Icelandic Nominalizations and Allosemy. Oxford University Press. DOI: 10.1093/oso/9780198865155.001.0001

Overview #

@cite{wood-2023} argues that Icelandic deverbal nominalizations are built on the structure [nP n [vP v √ROOT]] (a complex head, NOT a phrasal VoiceP), and that the ambiguity between CEN, SEN, and RN readings arises from allosemy of v and n — one syntactic terminal with multiple context-dependent meanings:

Key Claims Formalized #

  1. No Voice in nominalizations (Ch. 3, Ch. 5): The external argument is introduced by a Poss head (= i* from @cite{wood-marantz-2017}), NOT by Voice. Voice diagnostics in nominalizations really test for agentive semantics, which Poss can also provide.

  2. Borer's Generalization (Ch. 5 §5.1.5): CEN reading entails the existence of a morphologically related verb with the same meaning. This follows from the architecture: CEN requires v, and n cannot trigger root suppletion past v.

  3. P-prefixing patterns (Ch. 4): Three patterns of preposition-verb interaction in nominalizations, depending on whether P conditions root meaning.

  4. marg- and endur- diagnostics (Ch. 6): Iterative marg- 'many-' is only compatible with CEN; repetitive endur- 're-' is compatible with CEN, SEN, and result/product RN, but not simple entity RN.

  5. -vaeða verbs always compositional (Ch. 6 §6.5): Because -vaeða is a compound (√VAEÐA adjoins to v), the root cannot interact idiosyncratically with n past v.

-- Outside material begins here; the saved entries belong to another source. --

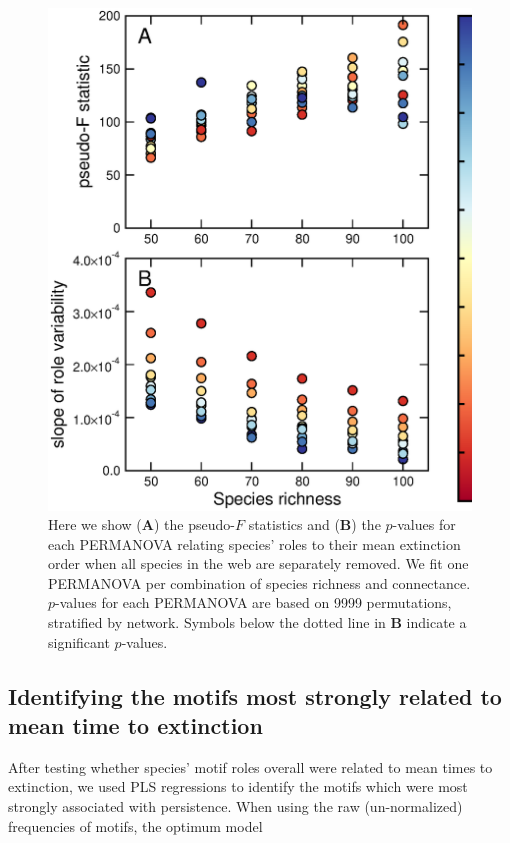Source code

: \documentclass[12pt]{article}
\begin{document}
      \begin{figure}[hb!]
        \caption{Here we show (\textbf{A}) the pseudo-$F$ statistics and (\textbf{B}) the $p$-values for each PERMANOVA relating species' roles to their mean extinction order when all species in the web are separately removed. We fit one PERMANOVA per combination of species richness and connectance. $p$-values for each PERMANOVA are based on 9999 permutations, stratified by network. Symbols below the dotted line in \textbf{B} indicate a significant $p$-values.}
        \label{permfig}
        \includegraphics[height=.5\textheight]{figures/extinction_order/permanova_summary_paper_full.eps}
        \end{figure}




  \subsection*{Identifying the motifs most strongly related to mean time to extinction}

        After testing whether species' motif roles overall were related to mean times to extinction, we used PLS regressions to identify the motifs which were most strongly associated with persistence. 
        When using the raw (un-normalized) frequencies of motifs, the optimum model 
        
\end{document}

Therefore -vaeðing nominals never have idiosyncratic RN readings.

Wood's reading derivation: v and n alloseme combinations.

@cite{wood-2023} Ch. 5 (5.4a–e):

  • v eventive + n zero → CEN (noun = verb meaning)
  • v zero + n simpleEvent → SEN (event-entity reading)
  • v zero + n entity → simple entity (entity reading)
  • v eventive + n result → result/product (entity from event)

Whether a nominalization has Voice (it doesn't, per @cite{wood-2023}).

@cite{wood-2023} Ch. 5 §5.1.3: "I will assume, as discussed in Chapter 3, that there is in fact no Voice head in the structure." The external argument is introduced by Poss (= i*), not Voice.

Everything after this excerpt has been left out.